Next, we'll create a pandas DataFrame from our dataset and show a preview of it using the Data Table Display.

In [None]:
domains = pd.read_csv(dataset, compression="gzip")
domains

# Create our first vizualization

What does the distribution of domains look like?

Here we can see which domains occur most frequently within the collection.

In [None]:
top_domains = domains.sort_values("count", ascending=False).head(10)

top_domains_bar = (
    alt.Chart(top_domains)
    .mark_bar()
    .encode(
        x=alt.X("domain:O", title="Domain", sort="-y"),
        y=alt.Y("count:Q", title="Count, Mean of Count"),
    )
)

top_domains_rule = (
    alt.Chart(top_domains).mark_rule(color="red").encode(y="mean(count):Q")
)

top_domains_text = top_domains_bar.mark_text(align="center", baseline="bottom").encode(
    text="count:Q"
)

(top_domains_bar + top_domains_rule + top_domains_text).properties(
    width=1400, height=700, title="Domains Distribution"
)

## Top Level Domain Analysis

pandas allows you to create new columns in a DataFrame based off of existing data. This comes in handy for a number of use cases with the available data that we have. In this case, let's create a new column, `tld`, which is based off an existing column, 'domain'. This example should provide you with an implementation pattern for expanding on these datasets to do further research and analysis.

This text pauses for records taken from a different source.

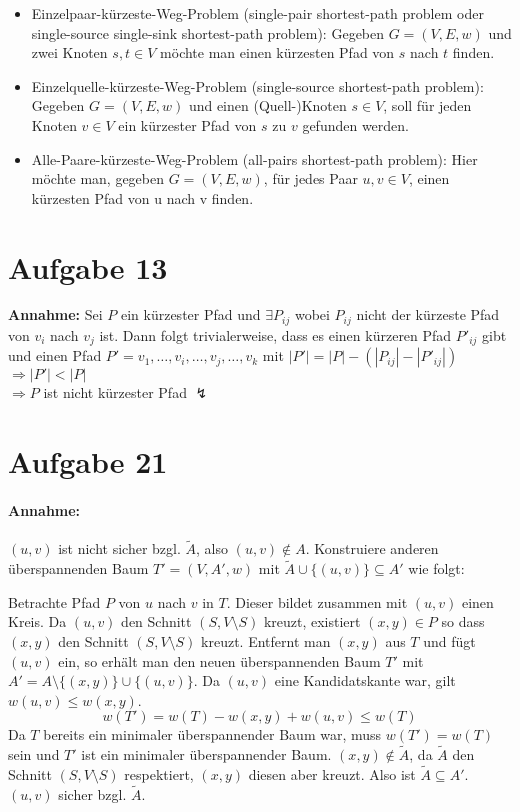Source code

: \documentclass[10pt,a4paper]{article}
\begin{document}
    \begin{itemize}
        \item   Einzelpaar-kürzeste-Weg-Problem (single-pair shortest-path problem oder
        single-source single-sink shortest-path problem): Gegeben $G = (V, E, w)$ und zwei
        Knoten $s,t \in V$ möchte man einen kürzesten Pfad von  $s$ nach $t$ finden.
        \item Einzelquelle-kürzeste-Weg-Problem (single-source shortest-path problem):
        Gegeben $G = (V, E, w)$ und einen (Quell-)Knoten $s \in V$, soll für jeden Knoten $v \in V$
        ein kürzester Pfad von $s$ zu $v$ gefunden werden.
        \item Alle-Paare-kürzeste-Weg-Problem (all-pairs shortest-path problem): Hier möchte
		man, gegeben $G = (V, E, w)$, für jedes Paar $u,v \in V$, einen kürzesten Pfad von u nach v
		finden.
	\end{itemize}

\section*{Aufgabe 13}
    \textbf{Annahme: } Sei $P$ ein kürzester Pfad und $\exists P_{ij}$
    wobei $P_{ij}$ nicht der kürzeste Pfad von $v_i$ nach $v_j$ ist.
    Dann folgt trivialerweise, dass es einen kürzeren Pfad $P'_{ij}$ gibt
    und einen Pfad $P' = v_1, \ldots, v_i, \ldots, v_j, \ldots, v_k$ mit
    $|P'| = |P| - (|P_{ij}| - |P'_{ij}|)$ \\ $\Rightarrow |P'| < |P|$
    \\ $\Rightarrow P$ ist nicht kürzester Pfad $\lightning$



\section*{Aufgabe 21}
	\paragraph{Annahme:} $(u,v)$ ist nicht sicher bzgl. $\tilde{A}$, also $(u, v) \notin A$.
	Konstruiere anderen überspannenden Baum $T' = (V, A', w)$ mit $\tilde{A} \cup \{(u,v)\} \subseteq A'$ wie folgt:

	Betrachte Pfad $P$ von $u$ nach $v$ in $T$. Dieser bildet zusammen mit $(u, v)$ einen Kreis.
	Da $(u,v)$ den Schnitt $(S, V \setminus S)$ kreuzt, existiert $(x, y) \in P$ so dass $(x, y)$ den Schnitt $(S, V \setminus S)$ kreuzt.
	Entfernt man $(x,y)$ aus $T$ und fügt $(u,v)$ ein, so erhält man den neuen überspannenden Baum $T'$
	mit $A' = A \setminus \{(x, y)\} \cup \{(u, v)\}$.
	Da $(u, v)$ eine Kandidatskante war, gilt $w(u,v) \leq w(x, y)$.
	\begin{equation*}
	w(T') = w(T) - w(x, y) + w(u,v) \leq w(T)
	\end{equation*}
	Da $T$ bereits ein minimaler überspannender Baum war, muss $w(T') = w(T)$ sein und $T'$ ist ein minimaler überspannender Baum.
	$(x, y) \notin \tilde{A}$, da $\tilde{A}$ den Schnitt $(S, V \setminus S)$ respektiert, $(x, y)$ diesen aber kreuzt.
	Also ist $\tilde{A} \subseteq A'$. $(u, v)$ sicher bzgl. $\tilde{A}$.
\end{document}
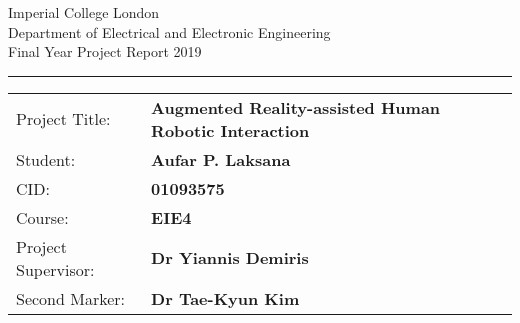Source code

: \begin{titlepage}
	\setlength{\parindent}{0pt}
	\setlength{\parskip}{0pt}
	
	{
		\Large
		\raggedright
		Imperial College London\\[17pt]
		Department of Electrical and Electronic Engineering\\[17pt]
		Final Year Project Report 2019\\[17pt]
		
	}
	
	\rule{\columnwidth}{3pt}
	\vfill
	\centering
	\vfill
	\setlength{\tabcolsep}{0pt}
	
	\begin{tabular}{p{40mm}p{\dimexpr\columnwidth-40mm}}
		Project Title: & \textbf{Augmented Reality-assisted Human Robotic Interaction} \\[12pt]
		Student: & \textbf{Aufar P. Laksana} \\[12pt]
		CID: & \textbf{01093575} \\[12pt]
		Course: & \textbf{EIE4} \\[12pt]
		Project Supervisor: & \textbf{Dr Yiannis Demiris} \\[12pt]
		Second Marker: & \textbf{Dr Tae-Kyun Kim} \\
	\end{tabular}
\end{titlepage}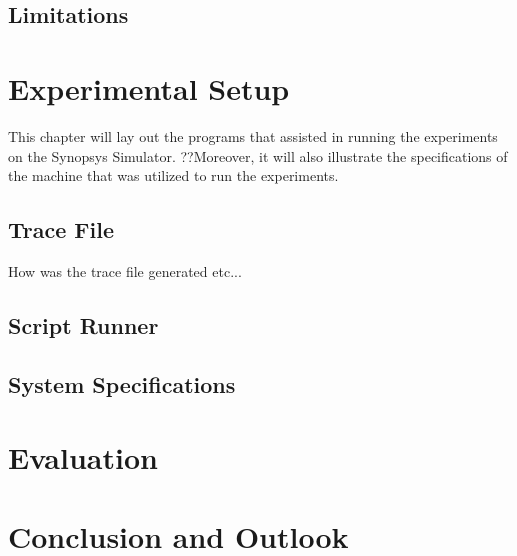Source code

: \documentclass{listhesis}
\begin{document}
\section{Limitations}

\chapter{Experimental Setup}
This chapter will lay out the programs that assisted in running the experiments on the Synopsys Simulator. ??Moreover, it will also illustrate the specifications of the machine that was utilized to run the experiments.
\section{Trace File}
How was the trace file generated etc...
\section{Script Runner}

\section{System Specifications}

\chapter{Evaluation}

\chapter{Conclusion and Outlook}


\cleardoublepage



\confirmation
\end{document}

A [top-level domain](https://en.wikipedia.org/wiki/Top-level_domain) refers to the highest domain in an address - i.e. `.ca`, `.com`, `.org`, or yes, even `.pizza`.

Things get a bit complicated, however, in some national TLDs. While `qc.ca` (the domain for Quebec) isn't really a top-level domain, it has many of the features of one as people can directly register under it. Below, we'll use the command `suffix` to include this. 

> You can learn more about suffixes at https://publicsuffix.org.

We'll take the `domain` column and extract the `tld` from it using [`tldextract`](https://github.com/john-kurkowski/tldextract).

First we'll add the [`tldextract`](https://github.com/john-kurkowski/tldextract) library to the notebook. Then, we'll create the new column.

In [None]:
%%capture

!pip install tldextract

In [None]:
import tldextract

domains["tld"] = domains.apply(
    lambda row: tldextract.extract(row.domain).suffix, axis=1
)
domains

In [None]:
tld_count = domains["tld"].value_counts()
tld_count

In [None]:
tld_count = (
    domains["tld"].value_counts().rename_axis("TLD").reset_index(name="Count").head(10)
)

tld_bar = (
    alt.Chart(tld_count)
    .mark_bar()
    .encode(x=alt.X("TLD:O", sort="-y"), y=alt.Y("Count:Q"))
)

tld_rule = alt.Chart(tld_count).mark_rule(color="red").encode(y="mean(Count):Q")

tld_text = tld_bar.mark_text(align="center", baseline="bottom").encode(text="Count:Q")

(tld_bar + tld_rule + tld_text).properties(
    width=1400, height=700, title="Top Level Domain Distribution"
)